Traditions play a large role at Keystone, and after 106 years, we have many. This time of year we always find ourselves inundated with requests for information about “Christmas in July.” Just this week, we had inquiries from Guideposts and Clean Eating + Vegetarian Times. Southern Living did a great piece on us a few summers ago as did Country Living Magazine. Miss Fannie Holt, one of our founders, was the originator of this idea in the summer of 1933. She shared this program idea while visiting friends in Washington, DC, in November of that same year. The Washington Post wrote an article on Miss Fannie and her Christmas celebration in their November 13, 1933, edition.
Traditions also evolve over time. They can be as simple as French Toast, bacon, and strawberries for our closing day breakfast. Some require more logistics, like cabin adventure nights. I have had the privilege of introducing two traditions during my tenure that have great significance to our campers: 5-year blankets and 10-year pendants. After last week’s 13 blankets, I was so surprised to award 11 ten-year pendants. We know our girls are loyal, but I never cease to be amazed at how loyal. Three of the pendants went to members of our Aide leadership group. These girls have just finished the 10th grade, so they have been with me since the 1st grade…every single summer. The other 8 pendants went to staff members, 5 of whom are children of alumnae.

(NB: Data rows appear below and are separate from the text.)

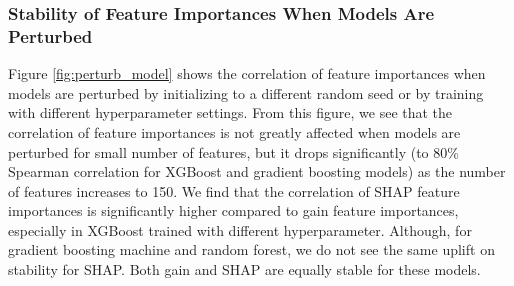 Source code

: 


\vspace{-.3cm}
\subsubsection{Stability of Feature Importances When Models Are Perturbed}
Figure \ref{fig:perturb_model} shows the correlation of feature importances when models are perturbed by initializing to a different random seed or by training with different hyperparameter settings. From this figure, we see that the correlation of feature importances is not greatly affected when models are perturbed for small number of features, but it drops significantly (to 80\% Spearman correlation for XGBoost and gradient boosting models) as the number of features increases to 150. We find that the correlation of SHAP feature importances is significantly higher compared to gain feature importances, especially in XGBoost trained with different hyperparameter. Although, for gradient boosting machine and random forest, we do not see the same uplift on stability for SHAP. Both gain and SHAP are equally stable for these models.%

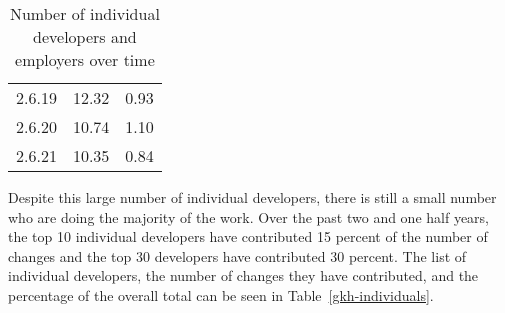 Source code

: \documentclass[final]{ols}
\begin{document}
\begin{table}
\begin{center}
\begin{tabular}{|r|r|r|}
2.6.19	& 12.32\hspace{3ex}	& 0.93\hspace{3ex}	\\
2.6.20	& 10.74\hspace{3ex}	& 1.10\hspace{3ex}	\\
2.6.21	& 10.35\hspace{3ex}	& 0.84\hspace{3ex}	\\
\hline
\end{tabular}
\caption{Number of individual developers and employers over time}
\label{gkh-num-developers-over-time}
\end{center}
\end{table}

Despite this large number of individual developers, there is still a
small number who are doing the majority of the work.  Over the past two
and one half years, the top 10 individual developers have contributed
15 percent of the number of changes and the top 30 developers have
contributed 30 percent.  The list of individual developers, the number
of changes they have contributed, and the percentage of the overall
total can be seen in Table~\ref{gkh-individuals}.
\end{document}
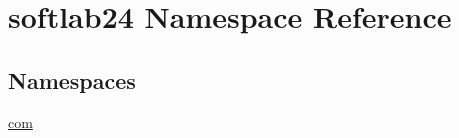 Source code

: \hypertarget{namespacesoftlab24}{}\section{softlab24 Namespace Reference}
\label{namespacesoftlab24}
\subsection*{Namespaces}
\begin{DoxyCompactItemize}
\item 
 \hyperlink{namespacesoftlab24_1_1com}{com}
\end{DoxyCompactItemize}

The longevity in our campers means so much to me and to Keystone, particularly as the campers become counselors and are able to provide the same experience to today’s camper that they received. For me, the privilege of watching these girls grow up and knowing the impact Keystone has had on them is profound. Many of my girls use their Keystone experiences in their college entrance essays. Once a Keystone Girl, always a Keystone Girl!